The javadoc says:
Please note that this class is designed to provide convenience rather than high performance. For best performance consider using a custom RowMapper.
How slow is it in the real world?
The javadoc says:
Please note that this class is designed to provide convenience rather than high performance. For best performance consider using a custom RowMapper.
How slow is it in the real world?
I've never benchmarked it, because I've never found it to be a particular bottleneck. A custom RowMapper that doesn't use reflection would be faster but I've never seen a hit worth worrying about in my apps. If you're doing an extremely high performance app then it might be worth looking at, but for most purposes I think the convenience is worth the negligible hit.
A look at the source code for the base class, AbstractBeanPropertyRowMapper, suggests that a lot of the reflection-style code gets cached after the first time the class is accessed via that mapper. I cannot imagine there being any real performance issues. Quick peek: http://www.java2s.com/Open-Source/Java-Document/J2EE/spring-framework-2.5/org/springframework/jdbc/core/AbstractBeanPropertyRowMapper.java.htm
Invoking methods using reflection gives you a performance hit right off the start. In this situation, you're multiplying that performance hit by the number of results coming from the database. If your data will grow and you will be querying it often, consider using the ParameterizedRowMapper instead.

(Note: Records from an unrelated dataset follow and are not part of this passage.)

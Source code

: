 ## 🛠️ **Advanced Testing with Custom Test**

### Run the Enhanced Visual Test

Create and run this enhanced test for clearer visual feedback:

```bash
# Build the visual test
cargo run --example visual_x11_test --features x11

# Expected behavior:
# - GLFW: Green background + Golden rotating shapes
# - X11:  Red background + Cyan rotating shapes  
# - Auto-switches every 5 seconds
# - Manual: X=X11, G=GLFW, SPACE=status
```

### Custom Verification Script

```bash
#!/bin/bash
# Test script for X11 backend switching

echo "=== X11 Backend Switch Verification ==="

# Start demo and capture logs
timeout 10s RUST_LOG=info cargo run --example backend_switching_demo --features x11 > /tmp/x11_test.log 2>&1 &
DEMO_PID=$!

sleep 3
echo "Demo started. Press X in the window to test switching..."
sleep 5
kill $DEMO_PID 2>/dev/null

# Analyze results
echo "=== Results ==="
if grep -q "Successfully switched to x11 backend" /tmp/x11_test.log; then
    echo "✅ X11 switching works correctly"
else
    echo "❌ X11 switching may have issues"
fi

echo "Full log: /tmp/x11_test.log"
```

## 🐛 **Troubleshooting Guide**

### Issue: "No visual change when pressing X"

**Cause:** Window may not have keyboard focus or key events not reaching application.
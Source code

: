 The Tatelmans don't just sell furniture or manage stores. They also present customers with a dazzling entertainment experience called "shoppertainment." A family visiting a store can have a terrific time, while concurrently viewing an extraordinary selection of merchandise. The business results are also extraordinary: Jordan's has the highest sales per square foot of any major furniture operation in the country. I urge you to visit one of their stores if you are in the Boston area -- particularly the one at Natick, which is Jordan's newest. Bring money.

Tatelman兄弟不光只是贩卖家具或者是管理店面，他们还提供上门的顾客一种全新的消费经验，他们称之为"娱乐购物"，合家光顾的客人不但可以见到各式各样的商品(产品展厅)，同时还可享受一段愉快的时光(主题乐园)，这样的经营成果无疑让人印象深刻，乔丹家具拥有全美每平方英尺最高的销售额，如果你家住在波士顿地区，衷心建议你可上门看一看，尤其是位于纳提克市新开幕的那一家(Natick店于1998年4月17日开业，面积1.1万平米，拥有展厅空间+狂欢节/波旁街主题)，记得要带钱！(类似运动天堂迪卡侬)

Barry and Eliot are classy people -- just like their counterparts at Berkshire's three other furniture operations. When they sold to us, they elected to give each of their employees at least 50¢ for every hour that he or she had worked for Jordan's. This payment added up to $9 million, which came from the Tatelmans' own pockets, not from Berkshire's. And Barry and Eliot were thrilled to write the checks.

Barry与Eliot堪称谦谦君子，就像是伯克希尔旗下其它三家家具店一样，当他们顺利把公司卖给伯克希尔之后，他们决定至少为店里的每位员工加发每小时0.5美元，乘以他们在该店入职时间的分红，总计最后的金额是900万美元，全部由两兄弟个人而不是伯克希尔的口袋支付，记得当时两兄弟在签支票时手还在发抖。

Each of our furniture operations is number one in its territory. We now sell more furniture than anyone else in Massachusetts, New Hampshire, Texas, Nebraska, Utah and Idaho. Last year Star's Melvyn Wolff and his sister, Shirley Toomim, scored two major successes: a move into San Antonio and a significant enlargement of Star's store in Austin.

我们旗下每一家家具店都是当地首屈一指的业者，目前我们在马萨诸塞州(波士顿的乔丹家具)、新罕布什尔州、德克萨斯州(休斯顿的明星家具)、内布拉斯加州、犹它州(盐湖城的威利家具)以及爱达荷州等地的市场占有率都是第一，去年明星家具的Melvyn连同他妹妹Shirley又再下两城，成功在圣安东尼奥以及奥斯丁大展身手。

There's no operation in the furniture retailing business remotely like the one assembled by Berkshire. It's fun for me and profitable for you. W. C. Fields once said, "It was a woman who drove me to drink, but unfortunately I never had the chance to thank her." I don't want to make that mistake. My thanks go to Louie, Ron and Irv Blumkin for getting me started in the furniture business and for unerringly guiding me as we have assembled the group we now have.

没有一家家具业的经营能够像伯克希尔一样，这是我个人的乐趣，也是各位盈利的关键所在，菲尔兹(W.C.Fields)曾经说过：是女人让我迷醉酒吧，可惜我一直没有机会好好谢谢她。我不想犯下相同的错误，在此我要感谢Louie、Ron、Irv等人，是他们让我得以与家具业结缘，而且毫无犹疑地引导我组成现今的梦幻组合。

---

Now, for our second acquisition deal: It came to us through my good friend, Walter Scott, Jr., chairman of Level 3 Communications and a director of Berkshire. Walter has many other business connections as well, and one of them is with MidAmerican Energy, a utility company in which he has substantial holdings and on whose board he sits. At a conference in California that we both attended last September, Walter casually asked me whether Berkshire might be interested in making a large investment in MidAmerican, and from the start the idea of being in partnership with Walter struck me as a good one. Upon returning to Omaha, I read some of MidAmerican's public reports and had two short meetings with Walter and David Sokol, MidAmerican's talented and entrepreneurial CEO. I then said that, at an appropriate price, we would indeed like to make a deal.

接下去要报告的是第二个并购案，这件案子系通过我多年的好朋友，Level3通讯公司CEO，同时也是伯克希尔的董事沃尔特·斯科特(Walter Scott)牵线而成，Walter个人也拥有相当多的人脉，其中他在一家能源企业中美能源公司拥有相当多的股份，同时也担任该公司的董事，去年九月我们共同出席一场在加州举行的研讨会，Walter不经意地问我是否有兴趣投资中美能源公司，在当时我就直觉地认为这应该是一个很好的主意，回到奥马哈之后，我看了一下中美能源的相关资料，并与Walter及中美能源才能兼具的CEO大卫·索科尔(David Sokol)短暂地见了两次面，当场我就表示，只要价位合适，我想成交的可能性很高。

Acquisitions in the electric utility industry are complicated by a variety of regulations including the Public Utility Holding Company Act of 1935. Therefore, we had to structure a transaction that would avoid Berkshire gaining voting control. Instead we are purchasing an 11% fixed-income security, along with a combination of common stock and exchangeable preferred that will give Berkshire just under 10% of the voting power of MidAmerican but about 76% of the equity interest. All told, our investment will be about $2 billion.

In the past, I've had to back-out of using reflection-happy convenience libraries because benchmarks showed that it turned a 100ms user look up into about 3 seconds.
Custom row mapper:
186 ms (invocation count 224 (weird...))
ParameterizedBeanPropertyRowMapper:
1301 ms (invocation count 112)
On reading one row from result set, about 11 milliseconds are saved. Which means that 1 "virtual" second is saved at reading 100 records. Multiply that on the number of users and you will get the idea. ParameterizedBeanPropertyRowMapper can be used efficiently only in small apps that run on the client's machine (desktop applications).